Apesar dos três anos de projeto, os pesquisadores consideram ser necessário duas décadas para poder avaliar a existência ou não de impactos ocasionados pelas unidades petrolíferas. Esse trabalho ocorre paralelo ao Projeto de Monitoramento de Praias, realizado nas praias do quatro estados e estuda e resgata animais encalhados, vivos ou mortos.
O biólogo José Olímpio lembra que as cachalotes diferem-se das baleias justamente por terem dentes, por isso são classificadas como grandes cetáceos.
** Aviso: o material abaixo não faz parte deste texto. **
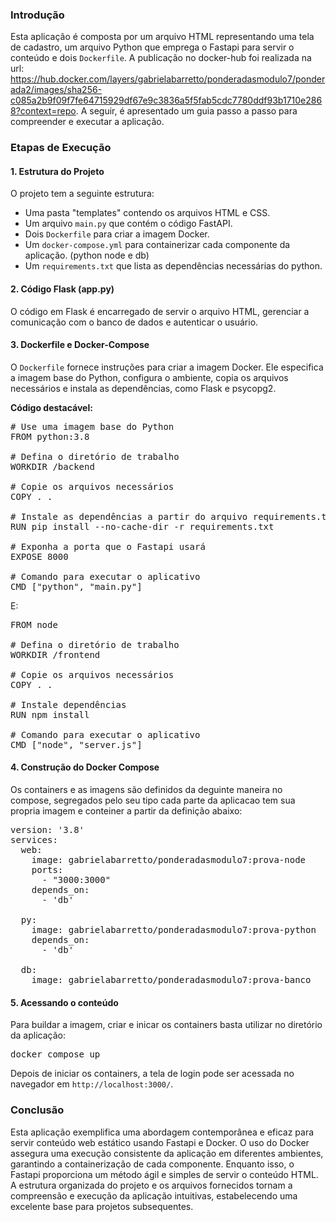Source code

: ### Introdução

Esta aplicação é composta por um arquivo HTML representando uma tela de cadastro, um arquivo Python que emprega o Fastapi para servir o conteúdo e dois `Dockerfile`. A publicação no docker-hub foi realizada na url: https://hub.docker.com/layers/gabrielabarretto/ponderadasmodulo7/ponderada2/images/sha256-c085a2b9f09f7fe64715929df67e9c3836a5f5fab5cdc7780ddf93b1710e2868?context=repo. A seguir, é apresentado um guia passo a passo para compreender e executar a aplicação. 

### Etapas de Execução

#### 1. Estrutura do Projeto

O projeto tem a seguinte estrutura:

- Uma pasta "templates" contendo os arquivos HTML e CSS.
- Um arquivo `main.py` que contém o código FastAPI.
- Dois `Dockerfile` para criar a imagem Docker.
- Um `docker-compose.yml` para containerizar cada componente da aplicação. (python node e db)
- Um `requirements.txt` que lista as dependências necessárias do python.

#### 2. Código Flask (app.py)

O código em Flask é encarregado de servir o arquivo HTML, gerenciar a comunicação com o banco de dados e autenticar o usuário.

#### 3. Dockerfile e Docker-Compose

O `Dockerfile` fornece instruções para criar a imagem Docker. Ele especifica a imagem base do Python, configura o ambiente, copia os arquivos necessários e instala as dependências, como Flask e psycopg2.

**Código destacável:**

<pre># Use uma imagem base do Python
FROM python:3.8

# Defina o diretório de trabalho
WORKDIR /backend

# Copie os arquivos necessários
COPY . .

# Instale as dependências a partir do arquivo requirements.txt
RUN pip install --no-cache-dir -r requirements.txt

# Exponha a porta que o Fastapi usará
EXPOSE 8000

# Comando para executar o aplicativo
CMD ["python", "main.py"]
</pre>

E:

<pre>FROM node

# Defina o diretório de trabalho
WORKDIR /frontend

# Copie os arquivos necessários
COPY . .

# Instale dependências
RUN npm install

# Comando para executar o aplicativo
CMD ["node", "server.js"]
</pre>


#### 4. Construção do Docker Compose

Os containers e as imagens são definidos da deguinte maneira no compose, segregados pelo seu tipo cada parte da aplicacao tem sua propria imagem e conteiner a partir da definição abaixo:

<pre>version: '3.8'
services:
  web:
    image: gabrielabarretto/ponderadasmodulo7:prova-node
    ports:
      - "3000:3000"
    depends_on:
      - 'db'

  py:
    image: gabrielabarretto/ponderadasmodulo7:prova-python
    depends_on:
      - 'db'

  db:
    image: gabrielabarretto/ponderadasmodulo7:prova-banco</pre>

#### 5. Acessando o conteúdo

Para buildar a imagem, criar e inicar os containers basta utilizar no diretório da aplicação:

<pre>docker compose up</pre>

Depois de iniciar os containers, a tela de login pode ser acessada no navegador em `http://localhost:3000/`.

### Conclusão

Esta aplicação exemplifica uma abordagem contemporânea e eficaz para servir conteúdo web estático usando Fastapi e Docker. O uso do Docker assegura uma execução consistente da aplicação em diferentes ambientes, garantindo a containerização de cada componente. Enquanto isso, o Fastapi proporciona um método ágil e simples de servir o conteúdo HTML. A estrutura organizada do projeto e os arquivos fornecidos tornam a compreensão e execução da aplicação intuitivas, estabelecendo uma excelente base para projetos subsequentes.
A espécie se popularizou ao ser descrita no clássico romance Moby Dick, de Hermann Melville, que conta a história do ataque a uma embarcação baleeira e o naufrágio que deixou 20 tripulantes à deriva.
As cachalotes se alimentam de peixes e lulas que vivem em grandes profundidades. "Elas podem permanecer por mais de 30 minutos embaixo d´água com tranquilidade e concentram-se na região do talude continental justamente por ser rico em nutrientes pela movimentação das correntes marítimas", explica ainda o coordenador do projeto.
O predador natural é a orca (Orcinus orca), mas a principal ameaça é a captura acidental em redes de pesca e a colisão com grandes embarcações em alto-mar. A caça aos animais da espécie ocorreu até a segunda metade do século 20, ainda conforme os pesquisadores, para a obtenção de óleo e de uma substância para prover a iluminação de cidades.